Sementara itu, .Untara dan Sabungsari telah memasuki Pajang.
Namun mereka menuju ke sebuah rumah di pinggir kota Raja, rumah yang dikenal baik oleh Untara.
Kedatangan Untara memang mengejutkan orang itu. Dengan tergesa-gesa ia mempersilahkan Untara dan Sabungsari naik ke pendapa.
“Pantas, burung prenjak berkicau sepanjang hari” berkata orang itu, “ternyata aku akan mendapat tamu sahabat yang sudah lama tidak bertemu.”
Untara tertawa. Di perkenalkannya Sabungsari, salah seorang kawannya dari Jati Anom.
“Apakah Ki Sanak ini memang anak muda Jati Anom?” bertanya sahabatnya.
“Ya” jawab Untara ragu-ragu. Namun akhirnya ia mengambil ketetapan bahwa ia tidak akan berbohong. Sambil beringsut sejengkal ia berkata, “Anak muda ini adalah salah seorang perwira dari prajurit Mataram. Ia adalah perwira bawahanku. Kami berdua mendapat tugas untuk menghadap Adipati Pajang. Bukankah kau sampai saat ini masih seorang prajurit Pajang?”
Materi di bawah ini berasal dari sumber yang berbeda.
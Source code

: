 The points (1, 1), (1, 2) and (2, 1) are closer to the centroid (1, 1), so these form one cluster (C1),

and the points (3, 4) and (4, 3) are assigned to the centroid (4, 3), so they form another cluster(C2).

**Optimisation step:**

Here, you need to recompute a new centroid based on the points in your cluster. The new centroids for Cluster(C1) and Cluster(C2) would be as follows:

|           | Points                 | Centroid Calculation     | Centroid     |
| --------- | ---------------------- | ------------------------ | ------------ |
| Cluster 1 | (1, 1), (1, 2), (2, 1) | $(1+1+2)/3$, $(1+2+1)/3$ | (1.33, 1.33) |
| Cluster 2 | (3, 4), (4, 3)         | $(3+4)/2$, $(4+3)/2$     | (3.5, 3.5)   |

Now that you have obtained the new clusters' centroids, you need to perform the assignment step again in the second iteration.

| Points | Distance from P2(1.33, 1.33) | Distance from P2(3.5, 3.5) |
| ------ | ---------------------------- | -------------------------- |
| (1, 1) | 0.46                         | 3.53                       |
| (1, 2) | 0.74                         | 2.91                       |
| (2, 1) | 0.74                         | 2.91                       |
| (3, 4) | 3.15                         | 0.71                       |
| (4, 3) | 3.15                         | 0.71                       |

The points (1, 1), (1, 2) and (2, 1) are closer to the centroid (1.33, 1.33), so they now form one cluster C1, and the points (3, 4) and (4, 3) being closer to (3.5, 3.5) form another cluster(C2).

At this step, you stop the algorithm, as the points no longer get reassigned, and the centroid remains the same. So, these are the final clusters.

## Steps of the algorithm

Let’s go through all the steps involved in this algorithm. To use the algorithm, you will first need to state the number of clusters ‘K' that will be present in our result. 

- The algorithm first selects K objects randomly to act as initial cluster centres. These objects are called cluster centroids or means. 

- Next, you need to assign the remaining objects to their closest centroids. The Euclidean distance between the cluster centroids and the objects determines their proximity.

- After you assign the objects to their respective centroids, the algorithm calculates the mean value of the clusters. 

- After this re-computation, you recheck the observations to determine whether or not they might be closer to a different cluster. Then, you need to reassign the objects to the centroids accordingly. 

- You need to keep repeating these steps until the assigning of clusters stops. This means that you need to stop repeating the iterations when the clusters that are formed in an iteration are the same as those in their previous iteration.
“Ternyata aku termasuk orang-orang yang lolos dari sela-sela jari-jari suri yang rapat. Aku memang masih seorang prajurit sampai saat ini.” berkata orang itu.
Untara mengangguk-angguk. Katanya, “Sokurlah. Aku memerlukan bantuanmu. Kau sudah membantu aku pada waktu itu, sehingga aku berhasil menghadap Kangjeng Sultan meskipun kau sendiri juga harus mengalami mabuk kecubung” berkata Untara.
Kawannya,itu tersenyum. Namun katanya, “Tetapi kedudukanku se karang menjadi semakin rendah. Jika aku dahulu mengabdi kepada seorang Raja, maka sekarang aku berada di bawah perintah panglima keprajuritan dalam tataran Kadipaten.”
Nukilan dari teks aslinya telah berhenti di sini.